[Stored records]
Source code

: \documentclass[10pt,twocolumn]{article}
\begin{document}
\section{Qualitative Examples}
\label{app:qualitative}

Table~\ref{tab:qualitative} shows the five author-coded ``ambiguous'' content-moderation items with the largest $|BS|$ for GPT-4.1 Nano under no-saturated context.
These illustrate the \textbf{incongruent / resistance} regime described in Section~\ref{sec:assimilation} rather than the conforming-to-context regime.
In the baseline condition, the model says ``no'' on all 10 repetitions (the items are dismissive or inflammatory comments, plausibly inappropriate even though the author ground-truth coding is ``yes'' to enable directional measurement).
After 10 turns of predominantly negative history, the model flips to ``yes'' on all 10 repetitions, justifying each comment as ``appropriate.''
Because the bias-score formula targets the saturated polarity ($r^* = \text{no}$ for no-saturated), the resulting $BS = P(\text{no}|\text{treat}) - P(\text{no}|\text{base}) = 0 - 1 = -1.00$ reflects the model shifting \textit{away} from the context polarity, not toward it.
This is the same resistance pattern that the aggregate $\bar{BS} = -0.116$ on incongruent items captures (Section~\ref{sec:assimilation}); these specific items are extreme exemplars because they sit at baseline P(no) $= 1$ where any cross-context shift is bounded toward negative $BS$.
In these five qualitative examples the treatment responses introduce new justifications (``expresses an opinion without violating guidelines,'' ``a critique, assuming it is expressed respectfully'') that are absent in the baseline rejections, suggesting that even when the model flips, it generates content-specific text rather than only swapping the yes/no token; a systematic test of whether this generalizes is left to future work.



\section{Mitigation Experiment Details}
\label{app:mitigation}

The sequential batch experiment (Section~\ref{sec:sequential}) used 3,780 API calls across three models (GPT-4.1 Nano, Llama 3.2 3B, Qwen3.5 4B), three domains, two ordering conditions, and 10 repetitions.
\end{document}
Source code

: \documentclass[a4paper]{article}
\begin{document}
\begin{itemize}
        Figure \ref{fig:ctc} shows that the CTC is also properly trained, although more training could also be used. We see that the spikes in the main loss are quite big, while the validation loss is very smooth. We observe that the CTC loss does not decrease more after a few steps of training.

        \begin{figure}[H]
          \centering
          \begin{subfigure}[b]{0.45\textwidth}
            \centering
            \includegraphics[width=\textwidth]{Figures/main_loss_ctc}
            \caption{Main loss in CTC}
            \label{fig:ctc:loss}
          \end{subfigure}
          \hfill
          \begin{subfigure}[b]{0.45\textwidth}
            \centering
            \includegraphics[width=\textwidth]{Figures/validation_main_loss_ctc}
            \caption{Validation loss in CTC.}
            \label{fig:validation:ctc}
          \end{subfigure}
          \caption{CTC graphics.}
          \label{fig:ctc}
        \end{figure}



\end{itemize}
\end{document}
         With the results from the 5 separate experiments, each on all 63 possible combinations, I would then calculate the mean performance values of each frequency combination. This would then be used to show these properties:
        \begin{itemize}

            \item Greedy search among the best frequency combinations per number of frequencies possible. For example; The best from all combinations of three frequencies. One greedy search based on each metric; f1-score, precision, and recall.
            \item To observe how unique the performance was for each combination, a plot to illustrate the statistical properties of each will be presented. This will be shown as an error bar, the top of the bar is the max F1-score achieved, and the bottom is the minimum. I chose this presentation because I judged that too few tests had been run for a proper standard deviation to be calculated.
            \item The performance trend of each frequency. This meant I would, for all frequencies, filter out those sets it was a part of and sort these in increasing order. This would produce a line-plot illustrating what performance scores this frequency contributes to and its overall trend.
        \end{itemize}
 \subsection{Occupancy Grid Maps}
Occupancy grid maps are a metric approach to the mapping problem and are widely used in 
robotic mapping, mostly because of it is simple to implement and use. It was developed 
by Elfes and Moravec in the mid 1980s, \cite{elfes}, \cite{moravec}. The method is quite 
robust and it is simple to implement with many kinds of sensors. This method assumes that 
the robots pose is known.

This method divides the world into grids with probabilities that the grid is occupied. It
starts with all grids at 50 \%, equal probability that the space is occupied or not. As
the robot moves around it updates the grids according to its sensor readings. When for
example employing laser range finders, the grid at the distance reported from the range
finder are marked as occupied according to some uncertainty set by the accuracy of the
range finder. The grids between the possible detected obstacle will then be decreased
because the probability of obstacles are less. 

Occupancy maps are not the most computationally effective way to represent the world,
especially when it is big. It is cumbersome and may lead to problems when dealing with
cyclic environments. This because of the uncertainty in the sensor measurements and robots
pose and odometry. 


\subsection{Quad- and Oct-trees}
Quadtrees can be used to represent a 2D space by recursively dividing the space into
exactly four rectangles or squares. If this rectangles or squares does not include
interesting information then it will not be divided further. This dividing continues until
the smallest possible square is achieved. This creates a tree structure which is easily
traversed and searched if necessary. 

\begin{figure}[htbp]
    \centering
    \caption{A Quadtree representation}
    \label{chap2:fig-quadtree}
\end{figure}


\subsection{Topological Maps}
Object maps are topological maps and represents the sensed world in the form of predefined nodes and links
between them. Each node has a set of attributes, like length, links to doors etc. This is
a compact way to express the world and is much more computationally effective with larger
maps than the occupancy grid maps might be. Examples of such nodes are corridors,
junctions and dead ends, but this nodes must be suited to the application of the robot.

(What the task requires):
What is needed is an exact retyping of every line from the one containing "interesting information then" through the final line of the entries, and only those lines.

(Expected output):
interesting information then it will not be divided further. This dividing continues until
the smallest possible square is achieved. This creates a tree structure which is easily
traversed and searched if necessary. 

\begin{figure}[htbp]
    \centering
    \caption{A Quadtree representation}
    \label{chap2:fig-quadtree}
\end{figure}


\subsection{Topological Maps}
Object maps are topological maps and represents the sensed world in the form of predefined nodes and links
between them. Each node has a set of attributes, like length, links to doors etc. This is
a compact way to express the world and is much more computationally effective with larger
maps than the occupancy grid maps might be. Examples of such nodes are corridors,
junctions and dead ends, but this nodes must be suited to the application of the robot.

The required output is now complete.